* [To do] Taking the line with "## Create widget" as the first and the line with "description is below)." as the last, set down exactly every line in that range from the entries below, and no more.

Dataset entries
◆ ◆ ◆
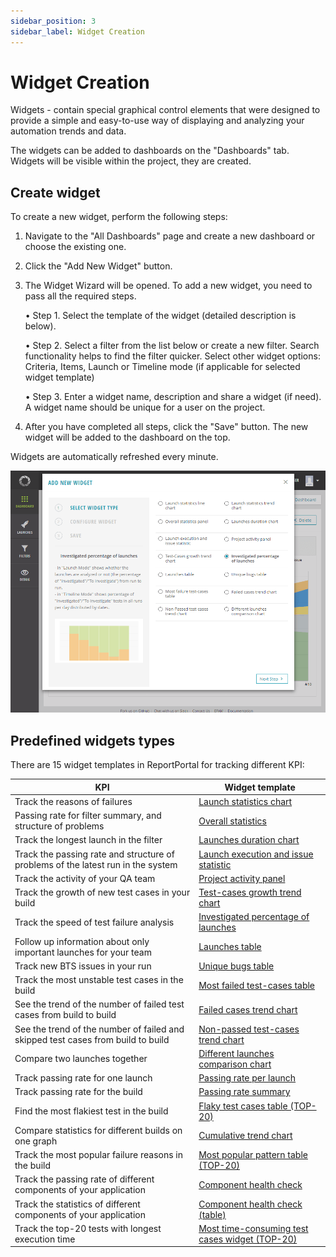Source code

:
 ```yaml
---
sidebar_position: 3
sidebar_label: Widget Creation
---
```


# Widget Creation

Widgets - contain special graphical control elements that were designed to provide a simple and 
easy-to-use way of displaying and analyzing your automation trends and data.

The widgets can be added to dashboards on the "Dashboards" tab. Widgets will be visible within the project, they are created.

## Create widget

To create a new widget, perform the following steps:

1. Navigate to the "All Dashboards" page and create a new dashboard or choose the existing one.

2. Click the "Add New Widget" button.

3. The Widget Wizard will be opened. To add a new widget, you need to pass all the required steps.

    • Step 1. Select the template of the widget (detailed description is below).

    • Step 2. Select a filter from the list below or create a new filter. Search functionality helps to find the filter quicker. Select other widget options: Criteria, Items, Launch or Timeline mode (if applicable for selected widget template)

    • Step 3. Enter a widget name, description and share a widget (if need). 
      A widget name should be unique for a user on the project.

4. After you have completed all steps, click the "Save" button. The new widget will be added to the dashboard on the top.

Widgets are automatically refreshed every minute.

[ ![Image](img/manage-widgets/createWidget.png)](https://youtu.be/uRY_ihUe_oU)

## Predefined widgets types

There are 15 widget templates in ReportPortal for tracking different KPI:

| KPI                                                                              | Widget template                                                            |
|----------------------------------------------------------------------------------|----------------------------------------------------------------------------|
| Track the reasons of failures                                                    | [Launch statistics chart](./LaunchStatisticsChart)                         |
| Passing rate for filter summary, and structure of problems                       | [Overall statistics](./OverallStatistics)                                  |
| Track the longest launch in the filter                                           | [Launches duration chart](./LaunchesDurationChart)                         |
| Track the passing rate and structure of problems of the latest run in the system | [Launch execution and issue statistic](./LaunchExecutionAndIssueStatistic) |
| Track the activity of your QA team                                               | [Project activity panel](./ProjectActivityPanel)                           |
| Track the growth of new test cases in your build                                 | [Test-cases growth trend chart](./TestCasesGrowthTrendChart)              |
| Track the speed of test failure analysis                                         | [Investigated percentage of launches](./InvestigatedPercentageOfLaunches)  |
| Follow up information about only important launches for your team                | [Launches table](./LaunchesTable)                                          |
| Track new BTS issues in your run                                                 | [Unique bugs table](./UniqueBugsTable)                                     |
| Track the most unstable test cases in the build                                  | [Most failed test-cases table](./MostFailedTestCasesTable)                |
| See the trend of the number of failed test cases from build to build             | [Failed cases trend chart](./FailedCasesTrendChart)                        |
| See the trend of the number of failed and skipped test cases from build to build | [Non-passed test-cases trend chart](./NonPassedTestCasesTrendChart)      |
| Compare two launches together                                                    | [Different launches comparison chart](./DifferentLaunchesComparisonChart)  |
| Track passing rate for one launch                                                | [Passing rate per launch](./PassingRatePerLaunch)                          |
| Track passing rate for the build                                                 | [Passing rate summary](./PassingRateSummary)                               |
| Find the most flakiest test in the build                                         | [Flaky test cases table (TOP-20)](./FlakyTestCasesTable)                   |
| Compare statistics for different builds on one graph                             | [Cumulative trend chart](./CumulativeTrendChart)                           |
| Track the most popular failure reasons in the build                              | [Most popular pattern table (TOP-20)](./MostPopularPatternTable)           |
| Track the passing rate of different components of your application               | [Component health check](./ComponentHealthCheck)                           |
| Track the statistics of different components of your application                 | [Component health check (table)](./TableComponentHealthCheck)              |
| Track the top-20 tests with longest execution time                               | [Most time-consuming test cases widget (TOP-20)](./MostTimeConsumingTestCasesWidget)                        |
◆ ◆ ◆
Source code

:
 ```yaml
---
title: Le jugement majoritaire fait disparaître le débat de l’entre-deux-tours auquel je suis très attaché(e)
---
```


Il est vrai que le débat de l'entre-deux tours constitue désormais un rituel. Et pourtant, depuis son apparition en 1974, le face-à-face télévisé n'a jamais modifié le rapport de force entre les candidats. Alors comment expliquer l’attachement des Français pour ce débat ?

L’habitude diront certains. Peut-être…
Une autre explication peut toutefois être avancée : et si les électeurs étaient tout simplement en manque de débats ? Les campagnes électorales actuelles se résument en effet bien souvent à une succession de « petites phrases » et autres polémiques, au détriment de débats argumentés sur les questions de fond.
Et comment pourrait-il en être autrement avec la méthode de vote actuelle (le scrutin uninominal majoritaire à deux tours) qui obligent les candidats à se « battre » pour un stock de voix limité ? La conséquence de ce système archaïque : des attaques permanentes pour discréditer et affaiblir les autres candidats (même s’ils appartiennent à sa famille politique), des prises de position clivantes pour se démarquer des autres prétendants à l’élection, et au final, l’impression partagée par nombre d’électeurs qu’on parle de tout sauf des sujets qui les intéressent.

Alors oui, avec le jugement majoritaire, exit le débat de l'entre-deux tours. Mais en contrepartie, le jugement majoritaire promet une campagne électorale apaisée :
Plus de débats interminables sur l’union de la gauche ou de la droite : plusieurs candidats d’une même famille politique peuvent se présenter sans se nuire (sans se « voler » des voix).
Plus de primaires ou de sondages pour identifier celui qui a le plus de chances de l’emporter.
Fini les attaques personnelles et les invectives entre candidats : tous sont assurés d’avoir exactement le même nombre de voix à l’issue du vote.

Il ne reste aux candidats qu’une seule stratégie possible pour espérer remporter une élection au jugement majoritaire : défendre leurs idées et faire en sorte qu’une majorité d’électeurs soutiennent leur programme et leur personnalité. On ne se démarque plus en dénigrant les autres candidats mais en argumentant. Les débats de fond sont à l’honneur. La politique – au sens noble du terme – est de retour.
◆ ◆ ◆
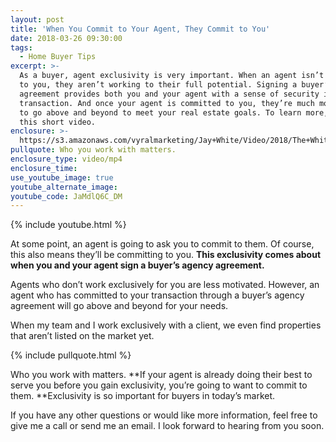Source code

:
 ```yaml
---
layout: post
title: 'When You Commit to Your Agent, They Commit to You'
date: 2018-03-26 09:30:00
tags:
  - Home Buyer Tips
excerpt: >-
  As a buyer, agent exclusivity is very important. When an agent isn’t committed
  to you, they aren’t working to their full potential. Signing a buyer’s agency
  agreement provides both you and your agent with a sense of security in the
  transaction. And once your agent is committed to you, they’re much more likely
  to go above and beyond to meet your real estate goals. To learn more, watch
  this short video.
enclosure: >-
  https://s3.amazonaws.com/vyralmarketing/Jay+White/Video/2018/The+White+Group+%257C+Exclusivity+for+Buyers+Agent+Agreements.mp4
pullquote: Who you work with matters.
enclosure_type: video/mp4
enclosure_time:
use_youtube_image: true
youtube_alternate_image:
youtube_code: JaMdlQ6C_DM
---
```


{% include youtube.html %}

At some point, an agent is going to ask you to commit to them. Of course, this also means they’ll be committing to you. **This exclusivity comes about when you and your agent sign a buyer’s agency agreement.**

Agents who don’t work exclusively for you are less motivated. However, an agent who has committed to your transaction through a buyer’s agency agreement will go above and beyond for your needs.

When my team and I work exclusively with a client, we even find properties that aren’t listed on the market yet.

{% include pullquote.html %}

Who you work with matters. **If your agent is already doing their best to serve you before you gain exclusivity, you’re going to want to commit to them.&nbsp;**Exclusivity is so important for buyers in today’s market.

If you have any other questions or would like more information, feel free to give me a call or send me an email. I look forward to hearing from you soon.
◆ ◆ ◆
* [Worked solution]
## Create widget

To create a new widget, perform the following steps:

1. Navigate to the "All Dashboards" page and create a new dashboard or choose the existing one.

2. Click the "Add New Widget" button.

3. The Widget Wizard will be opened. To add a new widget, you need to pass all the required steps.

    • Step 1. Select the template of the widget (detailed description is below).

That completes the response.